Stored data

....................

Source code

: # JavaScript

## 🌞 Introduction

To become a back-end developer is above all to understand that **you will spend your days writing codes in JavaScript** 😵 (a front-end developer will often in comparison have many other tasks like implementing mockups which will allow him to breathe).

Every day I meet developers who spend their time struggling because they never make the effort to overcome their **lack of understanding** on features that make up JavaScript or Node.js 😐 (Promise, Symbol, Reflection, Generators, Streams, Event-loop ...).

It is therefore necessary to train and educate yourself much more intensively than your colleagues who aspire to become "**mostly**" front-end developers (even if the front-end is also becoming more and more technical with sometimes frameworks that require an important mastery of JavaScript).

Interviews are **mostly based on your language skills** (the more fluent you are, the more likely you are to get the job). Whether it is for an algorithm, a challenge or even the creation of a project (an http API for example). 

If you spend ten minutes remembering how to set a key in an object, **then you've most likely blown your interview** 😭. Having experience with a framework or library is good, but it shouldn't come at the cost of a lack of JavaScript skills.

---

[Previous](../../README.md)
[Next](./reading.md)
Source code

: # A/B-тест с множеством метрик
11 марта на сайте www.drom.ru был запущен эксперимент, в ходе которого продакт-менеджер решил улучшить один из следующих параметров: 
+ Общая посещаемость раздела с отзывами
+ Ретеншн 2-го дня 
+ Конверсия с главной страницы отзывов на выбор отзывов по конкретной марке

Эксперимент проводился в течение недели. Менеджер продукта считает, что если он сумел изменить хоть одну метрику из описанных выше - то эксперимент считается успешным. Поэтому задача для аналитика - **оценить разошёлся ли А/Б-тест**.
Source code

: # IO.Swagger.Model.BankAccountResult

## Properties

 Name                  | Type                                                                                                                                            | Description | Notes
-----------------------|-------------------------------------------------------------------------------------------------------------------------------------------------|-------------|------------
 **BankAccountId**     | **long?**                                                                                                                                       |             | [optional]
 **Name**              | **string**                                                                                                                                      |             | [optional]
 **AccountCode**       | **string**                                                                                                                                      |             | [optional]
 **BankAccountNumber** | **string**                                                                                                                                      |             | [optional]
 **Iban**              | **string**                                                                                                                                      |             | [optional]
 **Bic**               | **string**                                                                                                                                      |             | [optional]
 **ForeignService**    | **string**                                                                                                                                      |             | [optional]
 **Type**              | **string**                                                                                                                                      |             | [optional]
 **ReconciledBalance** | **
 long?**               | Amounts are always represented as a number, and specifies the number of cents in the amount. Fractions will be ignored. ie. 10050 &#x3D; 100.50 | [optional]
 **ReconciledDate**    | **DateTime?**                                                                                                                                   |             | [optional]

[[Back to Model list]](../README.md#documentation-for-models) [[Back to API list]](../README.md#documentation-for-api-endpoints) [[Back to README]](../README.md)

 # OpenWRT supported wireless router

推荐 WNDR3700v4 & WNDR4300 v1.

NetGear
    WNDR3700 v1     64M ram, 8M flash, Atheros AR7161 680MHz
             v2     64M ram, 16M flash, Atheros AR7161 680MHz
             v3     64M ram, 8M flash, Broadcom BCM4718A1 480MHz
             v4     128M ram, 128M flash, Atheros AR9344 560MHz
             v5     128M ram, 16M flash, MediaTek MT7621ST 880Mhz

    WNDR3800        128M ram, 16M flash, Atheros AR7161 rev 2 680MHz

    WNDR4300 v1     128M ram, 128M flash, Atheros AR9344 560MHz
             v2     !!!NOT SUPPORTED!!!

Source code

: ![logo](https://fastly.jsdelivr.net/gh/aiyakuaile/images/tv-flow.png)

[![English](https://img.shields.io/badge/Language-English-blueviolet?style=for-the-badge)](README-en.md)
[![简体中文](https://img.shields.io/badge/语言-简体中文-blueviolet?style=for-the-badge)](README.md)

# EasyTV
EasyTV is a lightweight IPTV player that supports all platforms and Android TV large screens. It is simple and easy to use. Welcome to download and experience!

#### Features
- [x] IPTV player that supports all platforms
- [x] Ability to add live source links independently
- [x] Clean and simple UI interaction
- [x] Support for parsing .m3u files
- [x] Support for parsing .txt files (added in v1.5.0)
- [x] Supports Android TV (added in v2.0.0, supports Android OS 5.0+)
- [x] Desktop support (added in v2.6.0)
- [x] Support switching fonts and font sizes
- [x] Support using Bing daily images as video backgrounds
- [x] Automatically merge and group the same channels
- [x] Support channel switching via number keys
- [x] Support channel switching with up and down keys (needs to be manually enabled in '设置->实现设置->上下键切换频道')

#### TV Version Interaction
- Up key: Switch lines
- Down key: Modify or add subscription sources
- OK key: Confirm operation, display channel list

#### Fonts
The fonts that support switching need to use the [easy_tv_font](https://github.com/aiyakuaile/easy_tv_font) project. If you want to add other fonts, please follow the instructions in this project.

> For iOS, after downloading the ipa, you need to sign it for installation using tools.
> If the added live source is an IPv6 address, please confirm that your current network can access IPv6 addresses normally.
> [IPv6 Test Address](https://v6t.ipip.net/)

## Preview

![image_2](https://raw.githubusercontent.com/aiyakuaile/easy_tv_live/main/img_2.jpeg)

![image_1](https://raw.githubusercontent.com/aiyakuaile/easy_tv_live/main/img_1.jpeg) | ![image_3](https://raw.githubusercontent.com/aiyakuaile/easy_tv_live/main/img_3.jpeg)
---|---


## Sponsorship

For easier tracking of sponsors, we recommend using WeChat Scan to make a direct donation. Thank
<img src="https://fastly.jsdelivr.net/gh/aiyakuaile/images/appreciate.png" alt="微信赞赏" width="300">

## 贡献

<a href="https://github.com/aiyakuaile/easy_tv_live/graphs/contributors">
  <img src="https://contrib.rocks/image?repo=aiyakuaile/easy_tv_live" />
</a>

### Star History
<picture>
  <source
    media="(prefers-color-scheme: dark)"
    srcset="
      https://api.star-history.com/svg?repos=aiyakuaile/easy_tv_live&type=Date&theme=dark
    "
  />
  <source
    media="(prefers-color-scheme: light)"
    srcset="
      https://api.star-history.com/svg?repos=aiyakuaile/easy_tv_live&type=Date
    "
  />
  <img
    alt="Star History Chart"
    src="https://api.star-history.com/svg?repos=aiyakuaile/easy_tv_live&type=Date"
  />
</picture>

....................

**What you should do**
Using the records above, give the count of lines with the word "README", and write nothing more.

**Completed exercise**
4